Nachdem man mich aus der Haft entließ, wurden der Freispruch für nichtig erklärt, weil ich mich weiter an den öffentlichen Debatten beteiligt habe. Zuerst wurde ich ein "Strafziel", danach zu einem "Gerechtigkeitssymbol".

Haben Sie nun vor, politisches Asyl in Frankreich zu beantragen?

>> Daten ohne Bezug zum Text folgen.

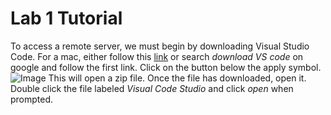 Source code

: # Lab 1 Tutorial

To access a remote server, we must begin by downloading Visual Studio Code. For a mac, either follow this [link](https://code.visualstudio.com/download) or search *download VS code* on google and follow the first link. Click on the button below the apply symbol.
![Image]()
This will open a zip file. Once the file has downloaded, open it. Double click the file labeled *Visual Code Studio* and click *open* when prompted.
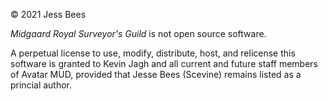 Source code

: © 2021 Jess Bees

*Midgaard Royal Surveyor's Guild* is not open source software.

A perpetual license to use, modify, distribute, host, and relicense this software is granted to Kevin Jagh and all current and future staff members of Avatar MUD, provided that Jesse Bees (Scevine) remains listed as a princial author.
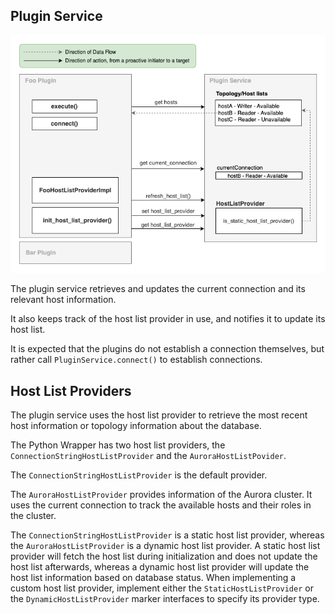 ## Plugin Service

<div style="center"><img src="../images/plugin_service.png" alt="diagram for the plugin service design"/></div>

The plugin service retrieves and updates the current connection and its relevant host information.

It also keeps track of the host list provider in use, and notifies it to update its host list.

It is expected that the plugins do not establish a connection themselves, but rather call `PluginService.connect()`
to establish connections.

## Host List Providers

The plugin service uses the host list provider to retrieve the most recent host information or topology information about the database.

The Python Wrapper has two host list providers, the `ConnectionStringHostListProvider` and the `AuroraHostListPovider`.

The `ConnectionStringHostListProvider` is the default provider. 

The `AuroraHostListProvider` provides information of the Aurora cluster.
It uses the current connection to track the available hosts and their roles in the cluster.

The `ConnectionStringHostListProvider` is a static host list provider, whereas the `AuroraHostListProvider` is a dynamic host list provider.
A static host list provider will fetch the host list during initialization and does not update the host list afterwards,
whereas a dynamic host list provider will update the host list information based on database status.
When implementing a custom host list provider, implement either the `StaticHostListProvider` or the `DynamicHostListProvider` marker interfaces to specify its provider type.

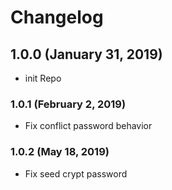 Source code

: # Changelog

## 1.0.0 (January 31, 2019)

- init Repo

### 1.0.1 (February 2, 2019)

- Fix conflict password behavior

### 1.0.2 (May 18, 2019)

- Fix seed crypt password
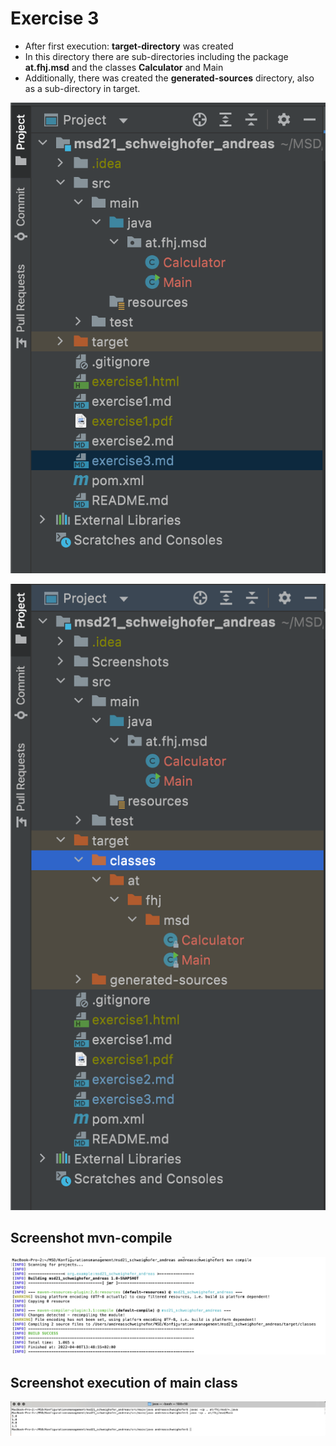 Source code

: # Exercise 3

- After first execution: **target-directory** was created
- In this directory there are sub-directories including the package **at.fhj.msd** and the classes **Calculator** and Main
- Additionally, there was created the **generated-sources** directory, also as a sub-directory in target.


![directory: target](Screenshots/target-directory.png)

![directory: target](Screenshots/target-directory2.png)

## Screenshot mvn-compile

![compile](Screenshots/mvn-compile.png)

## Screenshot execution of main class

![execute main](Screenshots/execute-main.png) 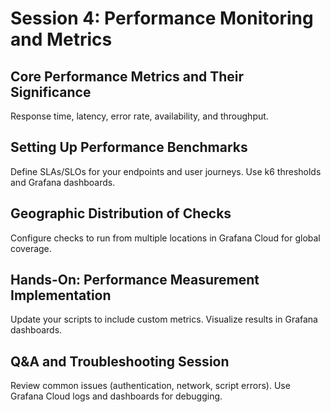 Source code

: # Session 4: Performance Monitoring and Metrics

## Core Performance Metrics and Their Significance
Response time, latency, error rate, availability, and throughput.

## Setting Up Performance Benchmarks
Define SLAs/SLOs for your endpoints and user journeys. Use k6 thresholds and Grafana dashboards.

## Geographic Distribution of Checks
Configure checks to run from multiple locations in Grafana Cloud for global coverage.

## Hands-On: Performance Measurement Implementation
Update your scripts to include custom metrics. Visualize results in Grafana dashboards.

## Q&A and Troubleshooting Session
Review common issues (authentication, network, script errors). Use Grafana Cloud logs and dashboards for debugging.
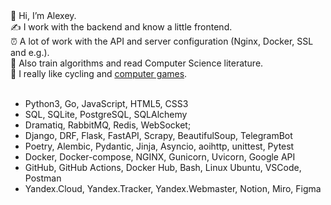 <div>👋 Hi, I’m Alexey.</div>
<div>✍️ I work with the backend and know a little frontend.</div>
<div>⏰ A lot of work with the API and server configuration (Nginx, Docker, SSL and e.g.).</div>
<div>🧠 Also train algorithms and read Computer Science literature.</div>
<div>🤟 I really like cycling and <a href="https://steamcommunity.com/id/CyII4iK">computer games</a>.</div>
<br>

- Python3, Go, JavaScript, HTML5, CSS3
- SQL, SQLite, PostgreSQL, SQLAlchemy
- Dramatiq, RabbitMQ, Redis, WebSocket;
- Django, DRF, Flask, FastAPI, Scrapy, BeautifulSoup, TelegramBot
- Poetry, Alembic, Pydantic, Jinja, Asyncio, aoihttp, unittest, Pytest
- Docker, Docker-compose, NGINX, Gunicorn, Uvicorn, Google API
- GitHub, GitHub Actions, Docker Hub, Bash, Linux Ubuntu, VSCode, Postman
- Yandex.Cloud, Yandex.Tracker, Yandex.Webmaster, Notion, Miro, Figma
<!---
AlexeyPlz/AlexeyPlz is a ✨ special ✨ repository because its `README.md` (this file) appears on your GitHub profile.
You can click the Preview link to take a look at your changes.
--->

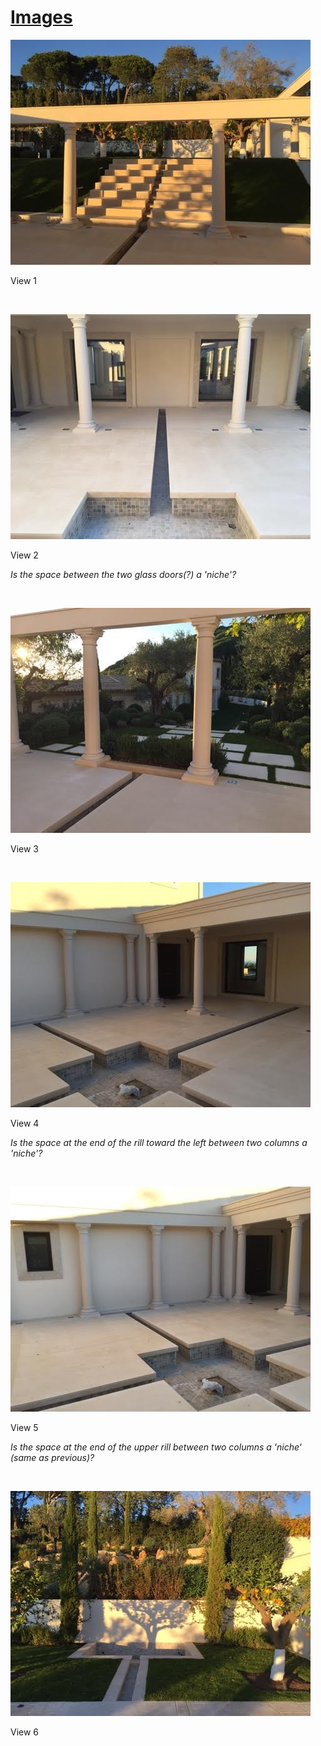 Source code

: [Images]( index.html )
==

![rills-view1.jpg]( rills-view1.jpg )

View 1

<br>

![rills-view2.jpg]( rills-view2.jpg )

View 2 

_Is the space between the two glass doors(?) a 'niche'?_

<br>

![rills-view3.jpg]( rills-view3.jpg )

View 3 


<br>

![rills-view4.jpg]( rills-view4.jpg )

View 4

_Is the space at the end of the rill toward the left between two columns a 'niche'?_ 

<br>

![rills-view5.jpg]( rills-view5.jpg )

View 5

_Is the space at the end of the upper rill between two columns a 'niche' (same as previous)?_

<br>

![rills-view6.jpg]( rills-view6.jpg )

View 6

Selek: Ich werde immer wieder danach gefragt. Ich werde mit meinen Anwälten darüber reden, wie ich meine Sicherheit gewährleisten kann. Wenn ich das gewollt hätte, hätte ich es schon längst gemacht. Denn es gibt hier sehr viele Menschen, die mich unterstützen. Abgeordnete, Bürgermeister, alle… Sie sagen, wenn ich das wollte, könnte ich sogar morgen diesen Status erhalten. Aber darum geht es doch nicht. Ich weiß es momentan nicht, ich werde es mir überlegen.

Die Soziologin, Schriftstellerin und Feministin Pinar Selek wurde in der Türkei zu einer lebenslangen Gefängnisstrafe verurteilt. Dass die im Exil lebende Autorin wegen eines angeblichen Bombenanschlags schuldig gesprochen wurde, sorgt auch international für Empörung. Vor dem Urteil zu lebenlanger Haft war Selek bereits dreimal angeklagt und wieder freigesprochen worden.